WORK INSTRUCTION: Of all the entries below, retype only the lines from the one with "Fitur yang sama" through the one with "Nello specifico vedremo", exactly as they appear.

THE DATA:
■ ■ ■

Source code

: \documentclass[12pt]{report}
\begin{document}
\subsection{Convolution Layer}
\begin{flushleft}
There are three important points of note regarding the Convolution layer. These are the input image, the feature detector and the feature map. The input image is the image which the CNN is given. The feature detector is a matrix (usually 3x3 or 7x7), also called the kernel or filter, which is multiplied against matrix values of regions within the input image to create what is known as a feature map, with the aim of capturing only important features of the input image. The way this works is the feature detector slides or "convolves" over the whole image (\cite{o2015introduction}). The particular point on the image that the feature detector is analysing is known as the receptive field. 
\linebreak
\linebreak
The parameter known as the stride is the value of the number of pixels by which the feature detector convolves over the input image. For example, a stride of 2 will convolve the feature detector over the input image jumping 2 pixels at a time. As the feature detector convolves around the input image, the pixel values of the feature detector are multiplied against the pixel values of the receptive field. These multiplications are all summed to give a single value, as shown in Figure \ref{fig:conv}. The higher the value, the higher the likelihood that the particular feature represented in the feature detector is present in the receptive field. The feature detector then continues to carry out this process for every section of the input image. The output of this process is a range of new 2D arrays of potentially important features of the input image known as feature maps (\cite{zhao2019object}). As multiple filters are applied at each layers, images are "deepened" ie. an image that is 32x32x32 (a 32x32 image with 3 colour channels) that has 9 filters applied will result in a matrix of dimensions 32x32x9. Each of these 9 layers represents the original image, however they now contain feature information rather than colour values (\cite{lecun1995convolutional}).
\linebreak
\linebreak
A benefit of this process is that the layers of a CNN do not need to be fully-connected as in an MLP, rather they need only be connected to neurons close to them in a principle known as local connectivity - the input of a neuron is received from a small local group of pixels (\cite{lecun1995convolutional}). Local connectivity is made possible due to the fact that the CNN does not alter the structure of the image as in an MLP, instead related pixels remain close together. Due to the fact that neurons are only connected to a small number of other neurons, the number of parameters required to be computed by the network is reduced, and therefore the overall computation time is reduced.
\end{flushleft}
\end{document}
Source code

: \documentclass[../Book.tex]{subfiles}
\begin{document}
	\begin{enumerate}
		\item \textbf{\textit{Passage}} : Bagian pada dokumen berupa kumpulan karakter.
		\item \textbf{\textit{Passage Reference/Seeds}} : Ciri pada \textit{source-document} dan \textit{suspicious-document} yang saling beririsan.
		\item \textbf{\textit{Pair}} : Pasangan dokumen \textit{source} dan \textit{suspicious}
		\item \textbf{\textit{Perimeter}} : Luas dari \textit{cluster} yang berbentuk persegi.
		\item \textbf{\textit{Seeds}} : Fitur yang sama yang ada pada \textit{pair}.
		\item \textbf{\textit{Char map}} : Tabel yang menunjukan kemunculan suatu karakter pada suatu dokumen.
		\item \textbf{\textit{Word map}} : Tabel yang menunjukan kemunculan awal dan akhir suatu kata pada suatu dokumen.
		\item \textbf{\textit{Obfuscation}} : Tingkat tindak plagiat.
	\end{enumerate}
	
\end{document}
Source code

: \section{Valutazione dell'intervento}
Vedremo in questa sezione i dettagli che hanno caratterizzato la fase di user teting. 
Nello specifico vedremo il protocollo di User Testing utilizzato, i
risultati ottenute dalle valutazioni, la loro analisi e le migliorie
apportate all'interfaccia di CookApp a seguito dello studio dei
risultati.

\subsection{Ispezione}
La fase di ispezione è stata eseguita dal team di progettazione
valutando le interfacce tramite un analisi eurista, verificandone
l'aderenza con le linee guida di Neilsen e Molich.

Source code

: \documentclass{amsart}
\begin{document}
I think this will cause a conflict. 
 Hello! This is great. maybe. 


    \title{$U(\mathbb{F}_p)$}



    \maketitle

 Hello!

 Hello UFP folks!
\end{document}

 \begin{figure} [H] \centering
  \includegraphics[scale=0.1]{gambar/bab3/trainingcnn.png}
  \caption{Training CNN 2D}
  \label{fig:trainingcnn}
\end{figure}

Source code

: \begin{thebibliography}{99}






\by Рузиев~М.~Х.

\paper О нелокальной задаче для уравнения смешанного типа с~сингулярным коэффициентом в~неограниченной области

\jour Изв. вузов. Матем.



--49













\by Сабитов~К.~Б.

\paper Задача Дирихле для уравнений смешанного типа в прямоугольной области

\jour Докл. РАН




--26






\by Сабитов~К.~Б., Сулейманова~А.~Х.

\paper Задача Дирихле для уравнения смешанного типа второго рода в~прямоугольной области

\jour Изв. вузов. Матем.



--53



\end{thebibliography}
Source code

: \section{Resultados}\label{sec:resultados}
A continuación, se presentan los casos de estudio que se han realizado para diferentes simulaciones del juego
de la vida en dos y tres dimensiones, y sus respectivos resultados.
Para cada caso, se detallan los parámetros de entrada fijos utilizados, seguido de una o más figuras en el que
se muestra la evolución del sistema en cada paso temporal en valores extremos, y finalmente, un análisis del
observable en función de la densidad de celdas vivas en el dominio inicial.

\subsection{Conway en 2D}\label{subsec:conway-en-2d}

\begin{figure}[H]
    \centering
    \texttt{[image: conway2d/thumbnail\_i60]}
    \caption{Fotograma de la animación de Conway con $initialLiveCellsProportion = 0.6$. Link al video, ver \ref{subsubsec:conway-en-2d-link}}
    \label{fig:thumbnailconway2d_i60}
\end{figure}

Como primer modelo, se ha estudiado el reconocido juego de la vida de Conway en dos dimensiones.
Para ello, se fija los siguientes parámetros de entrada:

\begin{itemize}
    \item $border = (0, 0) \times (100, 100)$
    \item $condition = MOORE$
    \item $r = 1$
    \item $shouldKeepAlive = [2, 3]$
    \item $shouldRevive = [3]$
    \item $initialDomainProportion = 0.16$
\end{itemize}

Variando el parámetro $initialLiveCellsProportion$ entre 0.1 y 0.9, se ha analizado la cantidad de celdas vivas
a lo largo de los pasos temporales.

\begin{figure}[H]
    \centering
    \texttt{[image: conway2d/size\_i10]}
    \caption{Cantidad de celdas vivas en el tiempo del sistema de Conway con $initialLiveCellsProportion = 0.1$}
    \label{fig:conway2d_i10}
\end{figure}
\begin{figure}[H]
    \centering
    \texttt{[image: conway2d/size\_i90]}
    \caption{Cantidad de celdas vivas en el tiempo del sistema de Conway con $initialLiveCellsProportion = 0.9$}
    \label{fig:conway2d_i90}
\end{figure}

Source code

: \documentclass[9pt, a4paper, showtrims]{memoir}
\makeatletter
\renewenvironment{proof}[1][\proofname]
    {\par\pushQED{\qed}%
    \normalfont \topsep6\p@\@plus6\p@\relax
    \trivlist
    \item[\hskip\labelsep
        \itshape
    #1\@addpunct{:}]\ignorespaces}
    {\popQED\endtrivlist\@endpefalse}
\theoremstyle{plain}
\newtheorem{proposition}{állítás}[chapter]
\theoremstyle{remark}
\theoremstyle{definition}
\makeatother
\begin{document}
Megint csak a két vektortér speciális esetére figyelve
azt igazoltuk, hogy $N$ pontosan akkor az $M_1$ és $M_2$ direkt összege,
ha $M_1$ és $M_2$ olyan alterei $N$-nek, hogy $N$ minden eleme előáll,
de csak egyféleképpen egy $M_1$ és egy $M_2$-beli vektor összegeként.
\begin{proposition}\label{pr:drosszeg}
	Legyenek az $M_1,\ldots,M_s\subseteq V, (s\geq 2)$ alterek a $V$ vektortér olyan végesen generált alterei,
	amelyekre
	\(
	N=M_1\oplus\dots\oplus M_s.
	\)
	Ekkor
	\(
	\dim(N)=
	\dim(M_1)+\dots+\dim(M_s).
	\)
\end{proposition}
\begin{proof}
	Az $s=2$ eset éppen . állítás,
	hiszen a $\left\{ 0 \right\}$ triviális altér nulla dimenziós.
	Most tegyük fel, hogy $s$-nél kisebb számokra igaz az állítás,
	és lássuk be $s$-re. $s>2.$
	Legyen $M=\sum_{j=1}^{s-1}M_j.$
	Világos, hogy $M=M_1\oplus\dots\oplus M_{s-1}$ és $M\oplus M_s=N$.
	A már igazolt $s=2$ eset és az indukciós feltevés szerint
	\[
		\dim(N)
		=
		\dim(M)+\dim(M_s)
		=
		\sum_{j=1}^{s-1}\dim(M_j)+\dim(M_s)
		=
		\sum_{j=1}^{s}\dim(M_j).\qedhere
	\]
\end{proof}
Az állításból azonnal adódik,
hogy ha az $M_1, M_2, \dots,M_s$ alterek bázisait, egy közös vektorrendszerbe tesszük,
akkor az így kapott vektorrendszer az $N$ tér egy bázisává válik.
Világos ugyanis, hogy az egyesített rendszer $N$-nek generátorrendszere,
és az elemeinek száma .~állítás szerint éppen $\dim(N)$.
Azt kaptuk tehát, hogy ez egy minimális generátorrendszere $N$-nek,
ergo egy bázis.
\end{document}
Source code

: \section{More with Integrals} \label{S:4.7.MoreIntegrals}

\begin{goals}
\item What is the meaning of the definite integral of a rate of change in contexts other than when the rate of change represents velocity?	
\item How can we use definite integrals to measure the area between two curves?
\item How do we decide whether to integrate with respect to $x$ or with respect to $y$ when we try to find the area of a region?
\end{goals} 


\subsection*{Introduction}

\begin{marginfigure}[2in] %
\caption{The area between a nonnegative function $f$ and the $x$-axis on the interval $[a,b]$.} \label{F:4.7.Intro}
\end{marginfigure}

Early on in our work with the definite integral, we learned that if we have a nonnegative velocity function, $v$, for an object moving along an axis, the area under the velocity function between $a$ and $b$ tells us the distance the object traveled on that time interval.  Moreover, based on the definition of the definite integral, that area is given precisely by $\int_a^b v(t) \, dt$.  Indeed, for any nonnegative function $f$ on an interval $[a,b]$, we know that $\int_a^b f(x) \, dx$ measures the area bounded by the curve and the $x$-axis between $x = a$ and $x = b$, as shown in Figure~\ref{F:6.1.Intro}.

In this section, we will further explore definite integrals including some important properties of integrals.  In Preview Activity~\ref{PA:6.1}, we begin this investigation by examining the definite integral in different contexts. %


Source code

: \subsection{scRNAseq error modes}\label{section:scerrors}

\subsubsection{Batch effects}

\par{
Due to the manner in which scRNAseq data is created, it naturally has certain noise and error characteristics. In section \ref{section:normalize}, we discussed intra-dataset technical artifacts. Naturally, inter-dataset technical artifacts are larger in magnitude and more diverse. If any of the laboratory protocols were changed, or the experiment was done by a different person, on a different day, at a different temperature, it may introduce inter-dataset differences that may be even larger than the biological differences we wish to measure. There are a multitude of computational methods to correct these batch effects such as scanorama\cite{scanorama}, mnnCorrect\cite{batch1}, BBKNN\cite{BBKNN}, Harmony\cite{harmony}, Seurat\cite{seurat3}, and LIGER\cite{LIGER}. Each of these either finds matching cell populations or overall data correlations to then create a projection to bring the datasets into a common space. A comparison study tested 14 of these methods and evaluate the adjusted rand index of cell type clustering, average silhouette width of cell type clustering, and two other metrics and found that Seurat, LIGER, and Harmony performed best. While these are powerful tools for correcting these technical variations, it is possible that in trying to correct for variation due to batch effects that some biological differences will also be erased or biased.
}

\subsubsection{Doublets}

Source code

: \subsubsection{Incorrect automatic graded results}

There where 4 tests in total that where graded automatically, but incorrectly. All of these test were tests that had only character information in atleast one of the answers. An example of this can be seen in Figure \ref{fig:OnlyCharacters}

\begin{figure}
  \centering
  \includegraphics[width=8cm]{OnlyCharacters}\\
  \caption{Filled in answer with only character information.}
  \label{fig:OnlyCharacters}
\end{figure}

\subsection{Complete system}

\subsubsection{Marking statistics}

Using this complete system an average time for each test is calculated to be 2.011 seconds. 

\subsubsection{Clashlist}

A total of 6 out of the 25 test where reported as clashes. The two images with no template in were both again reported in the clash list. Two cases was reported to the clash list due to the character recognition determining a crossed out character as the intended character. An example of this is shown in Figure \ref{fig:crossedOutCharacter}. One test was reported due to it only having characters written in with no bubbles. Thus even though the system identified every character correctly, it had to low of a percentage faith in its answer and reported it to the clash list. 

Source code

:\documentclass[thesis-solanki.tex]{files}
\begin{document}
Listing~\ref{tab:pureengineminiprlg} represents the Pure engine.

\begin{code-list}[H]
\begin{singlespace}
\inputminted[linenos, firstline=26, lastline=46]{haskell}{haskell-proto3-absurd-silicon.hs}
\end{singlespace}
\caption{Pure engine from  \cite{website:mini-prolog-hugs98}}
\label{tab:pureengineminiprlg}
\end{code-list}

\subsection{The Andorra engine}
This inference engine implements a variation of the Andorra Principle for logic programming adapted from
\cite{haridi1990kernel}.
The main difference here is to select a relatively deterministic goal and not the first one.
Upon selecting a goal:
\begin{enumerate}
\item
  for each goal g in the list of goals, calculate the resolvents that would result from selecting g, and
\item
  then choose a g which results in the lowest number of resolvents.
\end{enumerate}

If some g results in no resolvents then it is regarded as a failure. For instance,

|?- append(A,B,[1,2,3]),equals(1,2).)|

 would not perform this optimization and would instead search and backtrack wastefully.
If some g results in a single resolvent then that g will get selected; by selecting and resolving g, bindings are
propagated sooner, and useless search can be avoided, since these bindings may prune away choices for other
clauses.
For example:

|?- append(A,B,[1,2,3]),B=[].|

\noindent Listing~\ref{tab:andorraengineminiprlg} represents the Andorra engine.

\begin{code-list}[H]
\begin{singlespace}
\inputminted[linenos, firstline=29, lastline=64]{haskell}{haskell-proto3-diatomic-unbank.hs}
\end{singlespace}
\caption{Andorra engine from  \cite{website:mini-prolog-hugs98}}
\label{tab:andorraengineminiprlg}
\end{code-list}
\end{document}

■ ■ ■

TASK ANSWER:
		\item \textbf{\textit{Seeds}} : Fitur yang sama yang ada pada \textit{pair}.
		\item \textbf{\textit{Char map}} : Tabel yang menunjukan kemunculan suatu karakter pada suatu dokumen.
		\item \textbf{\textit{Word map}} : Tabel yang menunjukan kemunculan awal dan akhir suatu kata pada suatu dokumen.
		\item \textbf{\textit{Obfuscation}} : Tingkat tindak plagiat.
	\end{enumerate}
	
\end{document}
Source code

: \section{Valutazione dell'intervento}
Vedremo in questa sezione i dettagli che hanno caratterizzato la fase di user teting. 
Nello specifico vedremo il protocollo di User Testing utilizzato, i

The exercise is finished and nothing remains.